La vue du Nil, par la fenêtre de ma chambre, avait heureusement de quoi m'émouvoir davantage. Elle se déployait jusqu'au tournant du fleuve, entre des rocs. De très beaux palmiers, des banians accentuaient harmonieusement les berges. Ce fut surtout à l'aube, quand le sable devint rose puis d'une chaude couleur safran, tandis que les arbres se détachaient en silhouettes de plomb que le coup d'oeil me ravit. (...) depuis un moment, je guettais les premières pâleurs du jour. Le ciel était d'un bleu d'encre puis il passa au gris léger de certaines toiles de Derain pour s'éclairer d'une lueur livide où, peu à peu, un autre bleu, plus tendre, plus nuancé, se dilua. Cela ne dura guère que huit ou dix minutes, mais elles suffirent à récompenser mon attente.
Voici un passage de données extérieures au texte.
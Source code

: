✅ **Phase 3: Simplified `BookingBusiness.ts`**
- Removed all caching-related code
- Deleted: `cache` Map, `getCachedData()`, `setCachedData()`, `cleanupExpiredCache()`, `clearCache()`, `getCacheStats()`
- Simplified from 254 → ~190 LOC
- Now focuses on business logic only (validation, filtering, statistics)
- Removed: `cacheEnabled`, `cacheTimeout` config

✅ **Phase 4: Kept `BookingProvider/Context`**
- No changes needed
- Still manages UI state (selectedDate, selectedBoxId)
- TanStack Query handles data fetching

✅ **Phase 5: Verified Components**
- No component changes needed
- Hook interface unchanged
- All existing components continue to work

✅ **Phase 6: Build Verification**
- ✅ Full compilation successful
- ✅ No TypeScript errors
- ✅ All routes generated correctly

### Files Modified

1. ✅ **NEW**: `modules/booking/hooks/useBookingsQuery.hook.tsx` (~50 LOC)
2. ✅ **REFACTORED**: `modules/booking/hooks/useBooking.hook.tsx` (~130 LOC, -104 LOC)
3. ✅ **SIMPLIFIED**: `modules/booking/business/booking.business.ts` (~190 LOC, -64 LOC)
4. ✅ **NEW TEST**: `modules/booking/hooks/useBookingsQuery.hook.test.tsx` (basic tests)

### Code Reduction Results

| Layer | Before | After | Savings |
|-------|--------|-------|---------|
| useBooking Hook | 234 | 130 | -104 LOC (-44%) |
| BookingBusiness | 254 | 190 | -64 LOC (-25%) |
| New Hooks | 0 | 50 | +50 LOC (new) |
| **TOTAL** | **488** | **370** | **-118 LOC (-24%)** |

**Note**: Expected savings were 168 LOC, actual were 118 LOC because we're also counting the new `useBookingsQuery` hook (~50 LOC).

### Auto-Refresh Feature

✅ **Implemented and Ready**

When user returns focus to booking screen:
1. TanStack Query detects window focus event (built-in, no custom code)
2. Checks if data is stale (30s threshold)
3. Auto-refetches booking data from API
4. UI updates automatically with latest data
Parmi les arbres, des moineaux pépiaient. Une barque traversa l'eau paresseusement comme une femme le matin s'étire entre ses draps, et la haute voile triangulaire frémissait, se tendait pour retomber soudain le long du mât avec une grâce, un abandon exquis. Sur la rive opposée, un palace que la dureté des temps avait réduit à ne pas ouvrir de la saison, érigeait sa carcasse nue. Il y avait bien, comme je l'ai dit plus haut, de faux arcs de triomphe, des girandoles, des drapeaux, des guirlandes, mais je m'y étais habitué et le spectacle n'en était nullement amoindri car la lumière avait une telle transparence et le Nil une si majestueuse et si rayonnante splendeur qu'on ne voyait qu'elle et que lui dans leur identique, suprême et millénaire sérénité."

extrait de Palace Égypte, 1933, par Francis Carco (1886-1958), né François Carcopino-Tusoli, écrivain français, de l'Académie Goncourt, romancier, poète, journaliste, auteur de chansons.